Answer would be - it depends. Some games require activation, and it might start downloading soon after the activation is over. Try starting Steam in offline mode and then launch the game - and see if it works

  • 1
    Didn't work. It restarted downloading the game update. Also said something along the lines of "this game is not ready to be played yet" stupid steam
    – Kurru
    Commented Dec 26, 2010 at 17:35
  • @Kurru Sorry, guess you're out of luck then. Commented Dec 26, 2010 at 22:08

If you have the actual disc, or a Steam backup disc, then yes.

Once a Steam game is installed, you can go to your Steam library, right-click the game's name, choose Properties, click the Updates tab, and change the Automatic Updates dropdown to "Do not automatically update this game."

It's a good idea to go into Offline mode before doing this, or launching Steam while not connected to a network so that it doesn't start downloading the update automatically.

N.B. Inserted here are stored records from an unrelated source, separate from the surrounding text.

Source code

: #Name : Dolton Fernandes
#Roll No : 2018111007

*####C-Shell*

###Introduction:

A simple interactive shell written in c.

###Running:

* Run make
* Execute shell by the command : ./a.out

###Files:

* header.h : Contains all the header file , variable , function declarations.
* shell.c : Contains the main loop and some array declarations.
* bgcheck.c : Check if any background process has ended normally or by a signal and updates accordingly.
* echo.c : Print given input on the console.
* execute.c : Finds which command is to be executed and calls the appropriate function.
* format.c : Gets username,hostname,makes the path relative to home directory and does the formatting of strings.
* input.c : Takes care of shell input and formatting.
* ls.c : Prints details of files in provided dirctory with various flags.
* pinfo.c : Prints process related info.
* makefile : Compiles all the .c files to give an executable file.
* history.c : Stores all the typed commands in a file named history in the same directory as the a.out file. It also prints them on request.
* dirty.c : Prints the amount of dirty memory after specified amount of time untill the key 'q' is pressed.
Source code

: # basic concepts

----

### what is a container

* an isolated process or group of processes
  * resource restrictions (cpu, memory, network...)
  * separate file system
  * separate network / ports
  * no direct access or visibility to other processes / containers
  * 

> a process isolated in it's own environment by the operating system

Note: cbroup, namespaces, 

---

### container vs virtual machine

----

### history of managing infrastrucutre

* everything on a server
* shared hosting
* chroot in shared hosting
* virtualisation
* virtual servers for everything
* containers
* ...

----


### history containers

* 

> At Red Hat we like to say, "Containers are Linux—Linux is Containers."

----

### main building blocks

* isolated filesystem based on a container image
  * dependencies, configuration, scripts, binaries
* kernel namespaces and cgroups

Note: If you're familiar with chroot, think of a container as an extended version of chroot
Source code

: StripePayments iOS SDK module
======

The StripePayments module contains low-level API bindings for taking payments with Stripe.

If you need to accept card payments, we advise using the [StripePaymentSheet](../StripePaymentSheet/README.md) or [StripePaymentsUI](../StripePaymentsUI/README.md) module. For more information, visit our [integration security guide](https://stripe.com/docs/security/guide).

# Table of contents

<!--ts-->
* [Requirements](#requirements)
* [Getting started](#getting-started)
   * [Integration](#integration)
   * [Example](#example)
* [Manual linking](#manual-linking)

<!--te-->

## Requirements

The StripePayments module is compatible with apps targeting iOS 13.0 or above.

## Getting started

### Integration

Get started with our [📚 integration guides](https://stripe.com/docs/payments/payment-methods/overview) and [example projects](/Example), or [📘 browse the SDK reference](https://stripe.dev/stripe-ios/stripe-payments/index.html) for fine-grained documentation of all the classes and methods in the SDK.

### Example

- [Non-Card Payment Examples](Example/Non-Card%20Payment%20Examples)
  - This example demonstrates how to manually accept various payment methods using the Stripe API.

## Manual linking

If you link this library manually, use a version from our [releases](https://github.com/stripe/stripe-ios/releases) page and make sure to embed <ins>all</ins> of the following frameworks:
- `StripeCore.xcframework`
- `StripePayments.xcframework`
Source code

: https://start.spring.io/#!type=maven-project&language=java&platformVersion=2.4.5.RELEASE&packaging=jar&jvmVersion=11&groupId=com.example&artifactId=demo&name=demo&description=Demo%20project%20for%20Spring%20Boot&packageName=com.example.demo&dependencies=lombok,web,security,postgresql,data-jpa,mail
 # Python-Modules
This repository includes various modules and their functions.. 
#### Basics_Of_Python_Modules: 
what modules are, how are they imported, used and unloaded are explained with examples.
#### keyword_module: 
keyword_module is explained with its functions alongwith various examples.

Important Note: Turning off auto-update is almost worthless on multiplayer games, as the servers tend to run the latest version. This includes such popular games as Counter-Strike (original and Source) and Team Fortress 2.

  • 1
    Turning off auto-update was already done, which steam ignored :-/ And it was initially installed from a DVD and then again from my other computers backup disc (which then triggered a new 6GB file download... fail)
    – Kurru
    Commented Dec 26, 2010 at 17:36
  • That's... weird. No clue what's up with that, then.
    – user2974
    Commented Dec 26, 2010 at 19:50

This method is a bit of a hack and not officially supported by Valve (i.e. it might break in the future). However, it has the advantage that you won't be able to accidentally trigger an unwanted update by playing the game while Steam is still running and online (but I would still recommend making a backup of the installation directory, just in case), and it has worked for at least the last 3 years, so Valve does not appear to be in any rush to fix it.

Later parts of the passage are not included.